The Dead Daisies are an Australian-American hard rock band. Formed in Sydney in 2012, the group were initially a duo composed of David Lowy and Jon Stevens, who recorded with session musicians. The band's first touring lineup included guitarist Richard Fortus, bassist Jim Hilbun, drummer Charley Drayton and keyboardist Alan Mansfield. The current lineup of the Dead Daisies features Lowy, guitarist Doug Aldrich (since 2016), vocalist and bassist Glenn Hughes (since 2019), and drummer Brian Tichy (most recently since 2022).

History

2012–15
David Lowy and Jon Stevens formed the Dead Daisies in 2012, and recorded the band's self-titled debut album in 2013 with session musicians. The first touring lineup of the group, which performed in March 2013, included Guns N' Roses guitarist Richard Fortus, former Angels bassist Jim Hilbun, Cold Chisel drummer Charley Drayton and former Dragon keyboardist Alan Mansfield. Hilbun and Mansfield were replaced in April by Marco Mendoza and Clayton Doley, respectively, and Alex Carapetis took over from Drayton in May. In June, Dizzy Reed replaced Doley on keyboards, and in August Frank Ferrer replaced Carapetis. The following month, Brian Tichy first replaced Frank Ferrer, then Darryl Jones took over from Mendoza, respectively on drums and bass guitar.

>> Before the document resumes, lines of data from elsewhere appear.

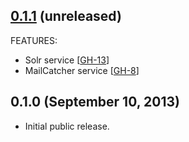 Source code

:## [0.1.1](https://github.com/fgrehm/ventriloquist/compare/v0.1.0...master) (unreleased)

FEATURES:

  - Solr service [[GH-13]]
  - MailCatcher service [[GH-8]]

## 0.1.0 (September 10, 2013)

  - Initial public release.

[GH-8]: https://github.com/fgrehm/ventriloquist/issues/8
[GH-13]: https://github.com/fgrehm/ventriloquist/issues/13
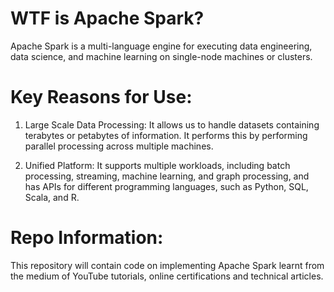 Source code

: # WTF is Apache Spark? 

Apache Spark is a multi-language engine for executing data engineering, data science, and machine learning on single-node machines or clusters.

# Key Reasons for Use: 

1. Large Scale Data Processing:
It allows us to handle datasets containing terabytes or petabytes of information. It performs this by performing parallel processing across multiple machines.

 2. Unified Platform:
It supports multiple workloads, including batch processing, streaming, machine learning, and graph processing, and has APIs for different programming languages, such as Python, SQL, Scala, and R.

# Repo Information: 

This repository will contain code on implementing Apache Spark learnt from the medium of YouTube tutorials, online certifications and technical articles. 

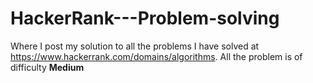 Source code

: # HackerRank---Problem-solving
Where I post my solution to all the problems I have solved at https://www.hackerrank.com/domains/algorithms.
All the problem is of difficulty **Medium**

By October 2013, Drayton had return to The Dead Daisies. In January 2014, Mendoza returned to the band and Jones returned to the Rolling Stones. In February, the Cult's John Tempesta replaced Drayton. He remained until May, when Tichy returned. The group's lineup remained stable for the rest of the year, until founding member Stevens left in February 2015, replaced by John Corabi and Bernard Fowler, while Jones returned on bass. Corabi remained for the recording of Revolución, which began in March with Jackie Barnes temporarily filling in for Tichy. When the band returned to touring, Tommy Clufetos of Ozzy Osbourne's band had taken over the position of drummer. In April, it was announced that Corabi had officially replaced Stevens as lead vocalist.

Since 2015
For an Australian tour in October 2015, long-running guitarist Fortus was temporarily replaced by Dave Leslie after suffering injuries in a motorcycle accident. Tichy also returned. By January 2016, Fortus and Reed had left the Dead Daisies permanently to take part in the Guns N' Roses Not in This Lifetime... Tour, with Doug Aldrich (formerly of Dio and Whitesnake) taking over on lead guitar. The group released their third studio album Make Some Noise in 2016 and their first live album Live & Louder in 2017, then former Journey drummer Deen Castronovo joined in November 2017. The band released their fourth studio album Burn It Down in April 2018. In August 2019, former Deep Purple and Black Sabbath bassist and vocalist Glenn Hughes joined, as both Corabi and Mendoza left.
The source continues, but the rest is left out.